How to Choose Between Cash and Accrual Accounting Methods
- Brian R. Schobel, CPA

- Oct 1
- 2 min read
When you’re running a small business, choosing how to track your money is a big decision. One of the first choices you’ll face is whether to use cash or accrual accounting. Don’t let the terms scare you—this decision can affect everything from your taxes to how you understand your business’s health.
Here’s a breakdown to help you choose the method that fits your business best.
What Is Cash Accounting?
Cash accounting records income when money is received and expenses when money is paid.
Best for:
Sole proprietors or freelancers
Small service-based businesses
Businesses with no inventory
Pros:
Simple and easy to manage
Gives a clear picture of cash flow
Ideal for businesses just starting out
Cons:
Doesn’t show money owed to you or what you owe
Can make your finances look better (or worse) than they are
What Is Accrual Accounting?
Accrual accounting records income when it's earned and expenses when they’re incurred, even if cash hasn’t changed hands yet.
Best for:
Businesses with inventory
Growing businesses looking for investors or loans
Businesses with complex transactions
Pros:
Gives a more accurate financial picture
Required by law for certain businesses (especially those with over $25M in revenue)

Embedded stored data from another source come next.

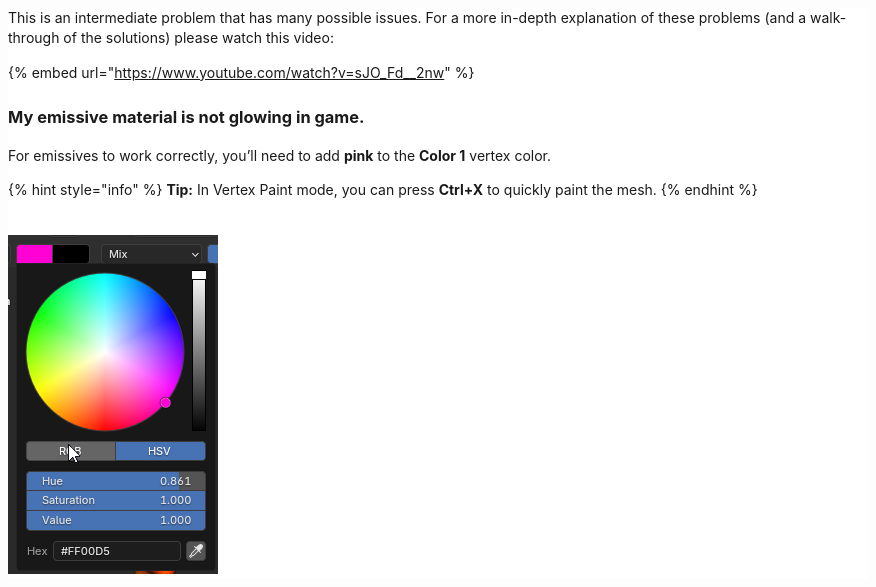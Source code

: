 This is an intermediate problem that has many possible issues. For a more in-depth explanation of these problems (and a walk-through of the solutions) please watch this video:

{% embed url="https://www.youtube.com/watch?v=sJO_Fd__2nw" %}

### My emissive material is not glowing in game.

For emissives to work correctly, you’ll need to add **pink** to the **Color 1** vertex color.

{% hint style="info" %}
**Tip:** In Vertex Paint mode, you can press **Ctrl+X** to quickly paint the mesh.
{% endhint %}

\
![](../.gitbook/assets/image.png)

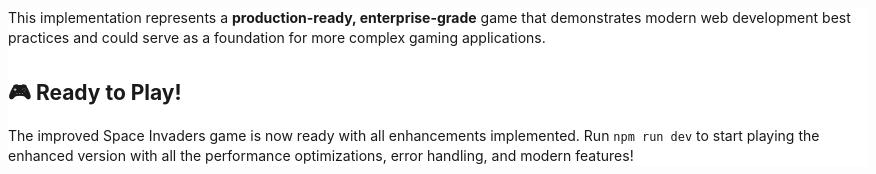 This implementation represents a **production-ready, enterprise-grade** game that demonstrates modern web development best practices and could serve as a foundation for more complex gaming applications.

## 🎮 **Ready to Play!**

The improved Space Invaders game is now ready with all enhancements implemented. Run `npm run dev` to start playing the enhanced version with all the performance optimizations, error handling, and modern features!
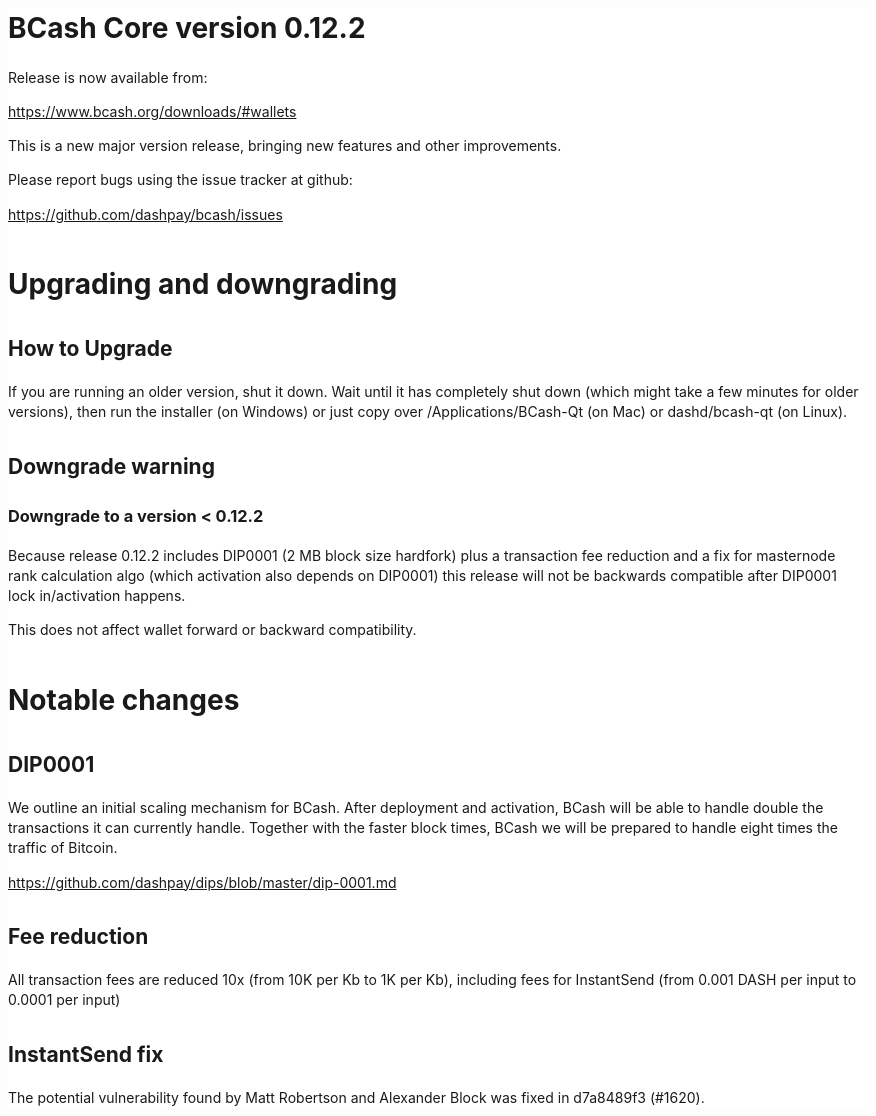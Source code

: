 BCash Core version 0.12.2
========================

Release is now available from:

  <https://www.bcash.org/downloads/#wallets>

This is a new major version release, bringing new features and other improvements.

Please report bugs using the issue tracker at github:

  <https://github.com/dashpay/bcash/issues>

Upgrading and downgrading
=========================

How to Upgrade
--------------

If you are running an older version, shut it down. Wait until it has completely
shut down (which might take a few minutes for older versions), then run the
installer (on Windows) or just copy over /Applications/BCash-Qt (on Mac) or
dashd/bcash-qt (on Linux).

Downgrade warning
-----------------
### Downgrade to a version < 0.12.2

Because release 0.12.2 includes DIP0001 (2 MB block size hardfork) plus
a transaction fee reduction and a fix for masternode rank calculation algo
(which activation also depends on DIP0001) this release will not be
backwards compatible after DIP0001 lock in/activation happens.

This does not affect wallet forward or backward compatibility.

Notable changes
===============

DIP0001
-------

We outline an initial scaling mechanism for BCash. After deployment and activation, BCash will be able to handle double the transactions it can currently handle. Together with the faster block times, BCash we will be prepared to handle eight times the traffic of Bitcoin.

https://github.com/dashpay/dips/blob/master/dip-0001.md


Fee reduction
-------------

All transaction fees are reduced 10x (from 10K per Kb to 1K per Kb), including fees for InstantSend (from 0.001 DASH per input to 0.0001 per input)

InstantSend fix
---------------

The potential vulnerability found by Matt Robertson and Alexander Block was fixed in d7a8489f3 (#1620).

Helps with long-term planning
Cons:
More complex to manage
You may owe taxes before getting paid
Tip: Some small businesses start with cash accounting, then switch to accrual as they grow.
Final Thought: Think Ahead
Choosing your accounting method isn’t just about ease—it’s about how you want to grow your business. Cash accounting may work now, but if you’re planning to expand, accrual might save you time and confusion down the road.
Next step: Talk to an accountant if you’re unsure. A quick conversation could save you hours (and dollars) later.
In business, clarity is power—start by understanding your numbers.